I have a query where I count with a grouping on years. For some of the years there is no items to count and thus no result. I would like to have SPARQL return a count of zero for such years.
I am using the Wikidata Query Service, https://query.wikidata.org, and my present solution is to make a series of values and a union with the actual query. It looks a bit clumsy to me. Is there a better way?
#defaultView:BarChart
select ?year ?number_of_pages ?work_label where {
{
select ?year (sample(?pages) as ?number_of_pages) ?work_label
where {
{
select * where {
values (?year ?pages ?work_label) {
("2000" "0"^^xsd:integer "_")
("2001" "0"^^xsd:integer "_")
("2002" "0"^^xsd:integer "_")
("2003" "0"^^xsd:integer "_")
("2004" "0"^^xsd:integer "_")
("2005" "0"^^xsd:integer "_")
("2006" "0"^^xsd:integer "_")
("2007" "0"^^xsd:integer "_")
("2008" "0"^^xsd:integer "_")
("2009" "0"^^xsd:integer "_")
("2010" "0"^^xsd:integer "_")
("2011" "0"^^xsd:integer "_")
("2012" "0"^^xsd:integer "_")
("2013" "0"^^xsd:integer "_")
("2014" "0"^^xsd:integer "_")
("2015" "0"^^xsd:integer "_")
("2016" "0"^^xsd:integer "_")
}
}
}
union {
?work wdt:P50 wd:Q18921408 .
?work wdt:P1104 ?pages .
?work wdt:P577 ?date .
?work rdfs:label ?long_work_label . filter(lang(?long_work_label) = 'en')
bind(substr(?long_work_label, 1, 20) as ?work_label)
bind(str(year(?date)) as ?year)
}
}
group by ?year ?work ?work_label
order by ?year
}
}
You don't need so many nested queries.
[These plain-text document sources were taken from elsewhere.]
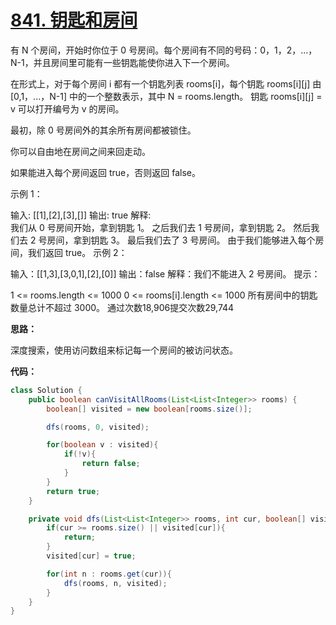 # [841. 钥匙和房间](https://leetcode-cn.com/problems/keys-and-rooms/)
有 N 个房间，开始时你位于 0 号房间。每个房间有不同的号码：0，1，2，...，N-1，并且房间里可能有一些钥匙能使你进入下一个房间。

在形式上，对于每个房间 i 都有一个钥匙列表 rooms[i]，每个钥匙 rooms[i][j] 由 [0,1，...，N-1] 中的一个整数表示，其中 N = rooms.length。 钥匙 rooms[i][j] = v 可以打开编号为 v 的房间。

最初，除 0 号房间外的其余所有房间都被锁住。

你可以自由地在房间之间来回走动。

如果能进入每个房间返回 true，否则返回 false。

示例 1：

输入: [[1],[2],[3],[]]
输出: true
解释:  
我们从 0 号房间开始，拿到钥匙 1。
之后我们去 1 号房间，拿到钥匙 2。
然后我们去 2 号房间，拿到钥匙 3。
最后我们去了 3 号房间。
由于我们能够进入每个房间，我们返回 true。
示例 2：

输入：[[1,3],[3,0,1],[2],[0]]
输出：false
解释：我们不能进入 2 号房间。
提示：

1 <= rooms.length <= 1000
0 <= rooms[i].length <= 1000
所有房间中的钥匙数量总计不超过 3000。
通过次数18,906提交次数29,744

**思路：**

深度搜索，使用访问数组来标记每一个房间的被访问状态。

**代码：**
```java
class Solution {
    public boolean canVisitAllRooms(List<List<Integer>> rooms) {
        boolean[] visited = new boolean[rooms.size()];

        dfs(rooms, 0, visited);

        for(boolean v : visited){
            if(!v){
                return false;
            }
        }
        return true;
    }

    private void dfs(List<List<Integer>> rooms, int cur, boolean[] visited){
        if(cur >= rooms.size() || visited[cur]){
            return;
        }
        visited[cur] = true;

        for(int n : rooms.get(cur)){
            dfs(rooms, n, visited);
        }
    }
}
```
Here is a simple solution:
#defaultView:BarChart
select ?year ?pages ?label
where {
# iterating over years
values ?year {
"2000" "2001" "2002" "2003" "2004" "2005"
"2006" "2007" "2008" "2009" "2010" "2011"
"2012" "2013" "2014" "2015" "2016"
}
# binding defaults
bind( 0 as ?default_pages)
bind("_" as ?default_label)
# if there is a work in the given year, ?work_pages and ?work_label will be bound
optional {
?work wdt:P50 wd:Q18921408;
wdt:P1104 ?work_pages;
wdt:P577 ?work_date.
bind(str(year(?work_date)) as ?year).
?work rdfs:label ?long_work_label.
filter(lang(?long_work_label) = 'en').
bind(substr(?long_work_label, 1, 20) as ?work_label)
}
# either take ?work_pages/label value or default and bind it as the result ?pages/label
bind(coalesce(?work_pages, ?default_pages) as ?pages)
bind(coalesce(?work_label, ?default_label) as ?label)
}
order by ?year
Here is results screenshot:
The key here is the combination of optional
+ bind
/coalesce
. The general pattern is
bind(... as ?default_foo)
optional {
# try to get value ?foo
}
bind(coalesce(?foo, ?default_foo) as ?result_foo)
coalesce
returns the first value that it can (that is bound/evaluates without error). So if the value you tried to get in optional { ... }
is not bound, the default one will be taken and bound as the result. A more verbose way to write it:
bind(if(bound(?foo), ?foo, ?default_foo) as ?result_foo)
But coalesce
is better because you can pass several values in it. In a more complicated query it can be useful: see this example.